Task directions.
Restate the entries below verbatim.
--- Entries shown Enclosed Below ---
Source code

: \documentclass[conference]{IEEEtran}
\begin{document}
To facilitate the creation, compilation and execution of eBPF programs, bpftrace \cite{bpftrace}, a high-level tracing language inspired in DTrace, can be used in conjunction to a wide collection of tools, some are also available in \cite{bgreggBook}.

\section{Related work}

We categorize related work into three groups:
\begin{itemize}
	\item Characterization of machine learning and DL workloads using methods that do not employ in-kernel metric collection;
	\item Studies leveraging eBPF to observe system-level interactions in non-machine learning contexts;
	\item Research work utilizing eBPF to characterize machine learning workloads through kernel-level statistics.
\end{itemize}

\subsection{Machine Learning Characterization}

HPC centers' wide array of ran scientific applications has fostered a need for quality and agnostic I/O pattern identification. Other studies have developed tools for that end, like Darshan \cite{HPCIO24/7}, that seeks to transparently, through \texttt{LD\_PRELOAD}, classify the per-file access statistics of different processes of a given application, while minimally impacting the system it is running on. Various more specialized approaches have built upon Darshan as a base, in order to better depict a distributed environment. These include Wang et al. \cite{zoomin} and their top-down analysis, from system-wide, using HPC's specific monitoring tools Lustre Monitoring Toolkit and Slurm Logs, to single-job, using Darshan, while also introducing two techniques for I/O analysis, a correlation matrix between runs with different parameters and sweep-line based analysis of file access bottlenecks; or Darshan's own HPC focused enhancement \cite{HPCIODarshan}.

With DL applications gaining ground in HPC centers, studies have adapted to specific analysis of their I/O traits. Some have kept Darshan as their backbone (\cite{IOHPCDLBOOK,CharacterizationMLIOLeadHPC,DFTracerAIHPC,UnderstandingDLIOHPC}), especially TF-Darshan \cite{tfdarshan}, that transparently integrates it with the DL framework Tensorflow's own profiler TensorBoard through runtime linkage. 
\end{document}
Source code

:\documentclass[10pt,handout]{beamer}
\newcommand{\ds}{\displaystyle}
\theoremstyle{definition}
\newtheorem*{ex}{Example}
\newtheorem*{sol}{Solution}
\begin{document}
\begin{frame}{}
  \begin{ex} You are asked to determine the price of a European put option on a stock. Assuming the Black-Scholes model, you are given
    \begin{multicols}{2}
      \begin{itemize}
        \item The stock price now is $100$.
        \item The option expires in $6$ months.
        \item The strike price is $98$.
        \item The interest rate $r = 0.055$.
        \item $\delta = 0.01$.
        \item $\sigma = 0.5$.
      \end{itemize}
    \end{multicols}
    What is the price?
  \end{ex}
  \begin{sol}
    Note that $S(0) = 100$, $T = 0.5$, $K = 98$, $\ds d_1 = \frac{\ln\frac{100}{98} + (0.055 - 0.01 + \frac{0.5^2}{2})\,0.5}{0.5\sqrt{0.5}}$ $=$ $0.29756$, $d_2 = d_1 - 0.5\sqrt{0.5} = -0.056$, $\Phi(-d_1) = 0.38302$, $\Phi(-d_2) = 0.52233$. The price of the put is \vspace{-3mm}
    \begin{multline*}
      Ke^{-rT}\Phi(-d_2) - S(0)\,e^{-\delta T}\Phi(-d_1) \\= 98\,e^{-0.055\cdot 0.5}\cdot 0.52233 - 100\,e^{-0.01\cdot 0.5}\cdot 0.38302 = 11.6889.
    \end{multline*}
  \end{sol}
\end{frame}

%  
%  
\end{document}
--- End of Enclosed Entries shown ---
Solution to this problem.
Source code

: \documentclass[conference]{IEEEtran}
\begin{document}
To facilitate the creation, compilation and execution of eBPF programs, bpftrace \cite{bpftrace}, a high-level tracing language inspired in DTrace, can be used in conjunction to a wide collection of tools, some are also available in \cite{bgreggBook}.

\section{Related work}

We categorize related work into three groups:
\begin{itemize}
	\item Characterization of machine learning and DL workloads using methods that do not employ in-kernel metric collection;
	\item Studies leveraging eBPF to observe system-level interactions in non-machine learning contexts;
	\item Research work utilizing eBPF to characterize machine learning workloads through kernel-level statistics.
\end{itemize}

\subsection{Machine Learning Characterization}

HPC centers' wide array of ran scientific applications has fostered a need for quality and agnostic I/O pattern identification. Other studies have developed tools for that end, like Darshan \cite{HPCIO24/7}, that seeks to transparently, through \texttt{LD\_PRELOAD}, classify the per-file access statistics of different processes of a given application, while minimally impacting the system it is running on. Various more specialized approaches have built upon Darshan as a base, in order to better depict a distributed environment. These include Wang et al. \cite{zoomin} and their top-down analysis, from system-wide, using HPC's specific monitoring tools Lustre Monitoring Toolkit and Slurm Logs, to single-job, using Darshan, while also introducing two techniques for I/O analysis, a correlation matrix between runs with different parameters and sweep-line based analysis of file access bottlenecks; or Darshan's own HPC focused enhancement \cite{HPCIODarshan}.

With DL applications gaining ground in HPC centers, studies have adapted to specific analysis of their I/O traits. Some have kept Darshan as their backbone (\cite{IOHPCDLBOOK,CharacterizationMLIOLeadHPC,DFTracerAIHPC,UnderstandingDLIOHPC}), especially TF-Darshan \cite{tfdarshan}, that transparently integrates it with the DL framework Tensorflow's own profiler TensorBoard through runtime linkage. 
\end{document}
Source code

:\documentclass[10pt,handout]{beamer}
\newcommand{\ds}{\displaystyle}
\theoremstyle{definition}
\newtheorem*{ex}{Example}
\newtheorem*{sol}{Solution}
\begin{document}
\begin{frame}{}
  \begin{ex} You are asked to determine the price of a European put option on a stock. Assuming the Black-Scholes model, you are given
    \begin{multicols}{2}
      \begin{itemize}
        \item The stock price now is $100$.
        \item The option expires in $6$ months.
        \item The strike price is $98$.
        \item The interest rate $r = 0.055$.
        \item $\delta = 0.01$.
        \item $\sigma = 0.5$.
      \end{itemize}
    \end{multicols}
    What is the price?
  \end{ex}
  \begin{sol}
    Note that $S(0) = 100$, $T = 0.5$, $K = 98$, $\ds d_1 = \frac{\ln\frac{100}{98} + (0.055 - 0.01 + \frac{0.5^2}{2})\,0.5}{0.5\sqrt{0.5}}$ $=$ $0.29756$, $d_2 = d_1 - 0.5\sqrt{0.5} = -0.056$, $\Phi(-d_1) = 0.38302$, $\Phi(-d_2) = 0.52233$. The price of the put is \vspace{-3mm}
    \begin{multline*}
      Ke^{-rT}\Phi(-d_2) - S(0)\,e^{-\delta T}\Phi(-d_1) \\= 98\,e^{-0.055\cdot 0.5}\cdot 0.52233 - 100\,e^{-0.01\cdot 0.5}\cdot 0.38302 = 11.6889.
    \end{multline*}
  \end{sol}
\end{frame}

%  
%  
\end{document}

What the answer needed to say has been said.